## Try it:
Which lines of the entries contain the word "users"? Please list them.

== == ==

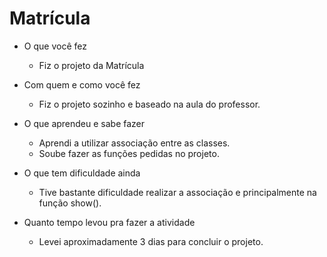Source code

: # Matrícula

- O que você fez
    - Fiz o projeto da Matrícula
- Com quem e como você fez
    - Fiz o projeto sozinho e baseado na aula do professor.
	  
- O que aprendeu e sabe fazer
	- Aprendi a utilizar associação entre as classes.
	- Soube fazer as funções pedidas no projeto.
	
- O que tem dificuldade ainda
	- Tive bastante dificuldade realizar a associação e principalmente na função show().

- Quanto tempo levou pra fazer a atividade
	- Levei aproximadamente 3 dias para concluir o projeto.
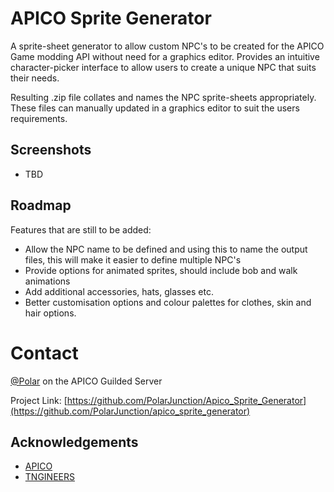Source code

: # APICO Sprite Generator

A sprite-sheet generator to allow custom NPC's to be created for the APICO Game modding API without need for a graphics editor.
Provides an intuitive character-picker interface to allow users to create a unique NPC that suits their needs.

Resulting .zip file collates and names the NPC sprite-sheets appropriately. These files can manually updated in  a graphics editor to suit the users requirements.

## Screenshots
* TBD

## Roadmap
Features that are still to be added:
* Allow the NPC name to be defined and using this to name the output files, this will make it easier to define multiple NPC's
* Provide options for animated sprites, should include bob and walk animations
* Add additional accessories, hats, glasses etc.
* Better customisation options and colour palettes for clothes, skin and hair options.

# Contact
[@Polar](https://www.guilded.gg/tngineers) on the APICO Guilded Server

Project Link: [https://github.com/PolarJunction/Apico_Sprite_Generator](https://github.com/PolarJunction/apico_sprite_generator)

## Acknowledgements

* [APICO](http://apico.buzz/)
* [TNGINEERS](https://twitter.com/TNgineers)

== == ==

## Written response:
Provides an intuitive character-picker interface to allow users to create a unique NPC that suits their needs.
Resulting .zip file collates and names the NPC sprite-sheets appropriately. These files can manually updated in  a graphics editor to suit the users requirements.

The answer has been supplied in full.